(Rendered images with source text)

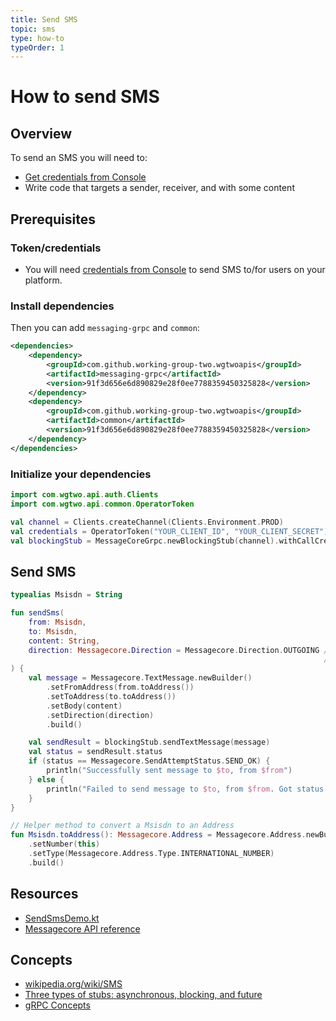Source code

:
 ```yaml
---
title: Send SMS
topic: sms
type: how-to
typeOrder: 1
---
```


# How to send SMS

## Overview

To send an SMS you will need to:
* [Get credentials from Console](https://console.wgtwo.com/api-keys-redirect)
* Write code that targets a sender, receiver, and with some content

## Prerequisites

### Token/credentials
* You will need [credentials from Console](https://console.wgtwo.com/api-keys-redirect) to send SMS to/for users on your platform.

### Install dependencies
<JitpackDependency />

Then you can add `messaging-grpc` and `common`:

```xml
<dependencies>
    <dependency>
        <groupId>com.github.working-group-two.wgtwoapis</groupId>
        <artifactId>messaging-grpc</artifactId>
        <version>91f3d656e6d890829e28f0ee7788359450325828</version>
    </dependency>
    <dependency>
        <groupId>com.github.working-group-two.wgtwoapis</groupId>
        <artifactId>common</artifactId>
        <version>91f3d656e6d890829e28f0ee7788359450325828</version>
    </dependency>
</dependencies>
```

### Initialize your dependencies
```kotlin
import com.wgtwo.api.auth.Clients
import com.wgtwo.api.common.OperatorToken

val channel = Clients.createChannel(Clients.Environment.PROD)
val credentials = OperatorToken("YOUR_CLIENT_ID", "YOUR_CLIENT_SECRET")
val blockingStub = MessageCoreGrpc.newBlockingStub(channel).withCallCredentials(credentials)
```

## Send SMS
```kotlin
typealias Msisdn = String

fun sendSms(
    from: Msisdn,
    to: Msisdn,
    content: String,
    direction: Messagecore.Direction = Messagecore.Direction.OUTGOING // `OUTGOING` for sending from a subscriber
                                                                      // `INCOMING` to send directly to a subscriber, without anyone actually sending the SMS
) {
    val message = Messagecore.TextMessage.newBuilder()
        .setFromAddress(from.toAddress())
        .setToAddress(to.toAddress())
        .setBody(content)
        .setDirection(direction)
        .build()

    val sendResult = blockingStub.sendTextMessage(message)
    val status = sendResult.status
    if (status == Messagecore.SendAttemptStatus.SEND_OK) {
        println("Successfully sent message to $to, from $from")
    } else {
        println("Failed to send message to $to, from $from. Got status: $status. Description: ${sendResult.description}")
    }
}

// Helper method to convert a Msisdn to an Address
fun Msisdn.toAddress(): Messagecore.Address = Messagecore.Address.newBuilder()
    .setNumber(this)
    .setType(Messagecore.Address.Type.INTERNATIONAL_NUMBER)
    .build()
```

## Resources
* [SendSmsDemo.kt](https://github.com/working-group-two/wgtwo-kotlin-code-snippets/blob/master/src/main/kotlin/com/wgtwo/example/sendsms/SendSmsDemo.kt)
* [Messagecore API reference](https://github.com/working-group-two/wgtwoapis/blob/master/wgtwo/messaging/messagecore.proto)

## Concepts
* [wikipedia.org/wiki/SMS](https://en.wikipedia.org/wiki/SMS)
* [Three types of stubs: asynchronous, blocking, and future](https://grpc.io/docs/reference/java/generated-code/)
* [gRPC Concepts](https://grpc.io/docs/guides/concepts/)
--
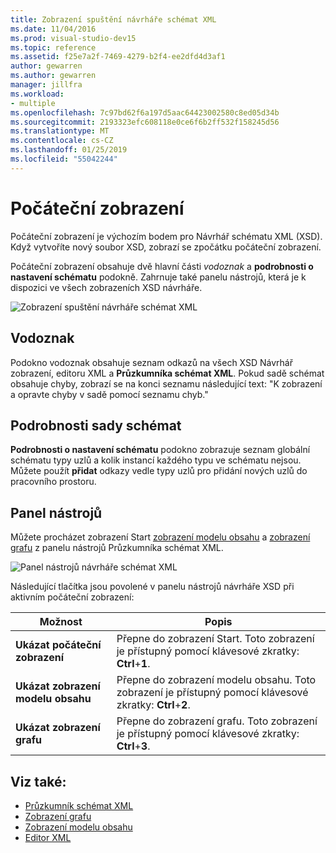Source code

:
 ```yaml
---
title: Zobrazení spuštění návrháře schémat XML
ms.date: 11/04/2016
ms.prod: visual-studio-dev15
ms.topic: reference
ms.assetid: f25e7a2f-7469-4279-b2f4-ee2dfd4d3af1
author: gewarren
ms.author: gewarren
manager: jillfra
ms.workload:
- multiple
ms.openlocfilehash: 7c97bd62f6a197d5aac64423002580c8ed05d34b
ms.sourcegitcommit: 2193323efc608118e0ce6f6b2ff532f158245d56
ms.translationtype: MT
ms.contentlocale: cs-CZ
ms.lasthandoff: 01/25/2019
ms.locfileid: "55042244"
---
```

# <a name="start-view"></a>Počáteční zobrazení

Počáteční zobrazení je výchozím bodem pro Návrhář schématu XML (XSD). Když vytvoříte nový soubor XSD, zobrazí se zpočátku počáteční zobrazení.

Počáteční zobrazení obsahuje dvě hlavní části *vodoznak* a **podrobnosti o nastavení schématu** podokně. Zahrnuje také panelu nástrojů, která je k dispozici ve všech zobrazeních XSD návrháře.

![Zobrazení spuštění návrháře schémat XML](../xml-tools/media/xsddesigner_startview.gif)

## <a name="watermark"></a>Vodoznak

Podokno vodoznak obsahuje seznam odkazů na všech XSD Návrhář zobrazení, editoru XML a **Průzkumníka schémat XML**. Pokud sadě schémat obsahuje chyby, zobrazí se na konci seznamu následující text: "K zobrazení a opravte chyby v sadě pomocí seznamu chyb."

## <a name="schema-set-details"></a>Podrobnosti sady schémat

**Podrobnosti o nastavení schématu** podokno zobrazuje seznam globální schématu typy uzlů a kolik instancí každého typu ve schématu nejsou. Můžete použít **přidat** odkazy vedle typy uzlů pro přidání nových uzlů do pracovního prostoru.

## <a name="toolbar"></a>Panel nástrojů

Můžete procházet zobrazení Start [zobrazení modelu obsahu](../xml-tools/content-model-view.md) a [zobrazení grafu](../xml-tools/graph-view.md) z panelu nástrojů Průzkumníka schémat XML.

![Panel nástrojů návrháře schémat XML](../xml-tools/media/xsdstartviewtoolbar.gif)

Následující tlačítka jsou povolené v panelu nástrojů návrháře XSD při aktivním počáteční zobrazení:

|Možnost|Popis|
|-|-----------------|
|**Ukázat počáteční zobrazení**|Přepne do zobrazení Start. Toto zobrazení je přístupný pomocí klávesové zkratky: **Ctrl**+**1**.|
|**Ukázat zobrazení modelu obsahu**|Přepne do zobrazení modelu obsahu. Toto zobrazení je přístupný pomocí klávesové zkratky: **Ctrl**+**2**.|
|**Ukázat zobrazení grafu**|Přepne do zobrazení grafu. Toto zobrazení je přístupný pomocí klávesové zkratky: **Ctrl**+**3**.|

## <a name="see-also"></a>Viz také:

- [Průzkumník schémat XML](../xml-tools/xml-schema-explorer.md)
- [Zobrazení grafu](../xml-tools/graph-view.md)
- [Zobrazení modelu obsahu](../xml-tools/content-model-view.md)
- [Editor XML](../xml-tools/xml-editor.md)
...
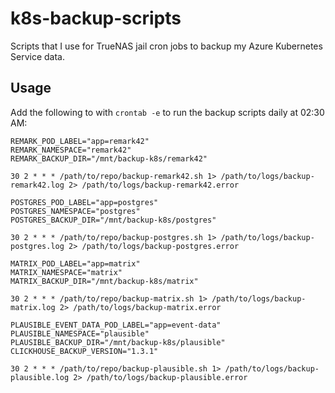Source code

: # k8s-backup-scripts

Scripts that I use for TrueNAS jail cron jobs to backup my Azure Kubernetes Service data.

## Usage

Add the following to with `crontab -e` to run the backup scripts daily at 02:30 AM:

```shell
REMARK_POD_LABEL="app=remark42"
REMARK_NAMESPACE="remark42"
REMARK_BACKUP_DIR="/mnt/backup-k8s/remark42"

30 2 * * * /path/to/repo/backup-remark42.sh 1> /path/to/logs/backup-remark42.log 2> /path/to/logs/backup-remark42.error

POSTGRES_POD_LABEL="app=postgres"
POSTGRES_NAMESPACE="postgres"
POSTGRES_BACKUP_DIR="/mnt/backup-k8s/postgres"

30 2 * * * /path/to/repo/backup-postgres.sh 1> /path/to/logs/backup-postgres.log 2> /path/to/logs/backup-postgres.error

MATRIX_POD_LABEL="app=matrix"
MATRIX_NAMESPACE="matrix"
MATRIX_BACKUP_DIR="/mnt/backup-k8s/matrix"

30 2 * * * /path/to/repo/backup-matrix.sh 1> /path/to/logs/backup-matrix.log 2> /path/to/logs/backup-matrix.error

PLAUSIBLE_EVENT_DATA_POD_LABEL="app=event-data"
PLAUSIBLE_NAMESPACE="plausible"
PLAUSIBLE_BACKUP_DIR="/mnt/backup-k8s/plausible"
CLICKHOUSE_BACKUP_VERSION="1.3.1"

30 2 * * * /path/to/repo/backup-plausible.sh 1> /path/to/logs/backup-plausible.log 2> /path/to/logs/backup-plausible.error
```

Exercise. Which lines above include the word "Console"? Show each one.

Solution for this task.
* [Get credentials from Console](https://console.wgtwo.com/api-keys-redirect)
* You will need [credentials from Console](https://console.wgtwo.com/api-keys-redirect) to send SMS to/for users on your platform.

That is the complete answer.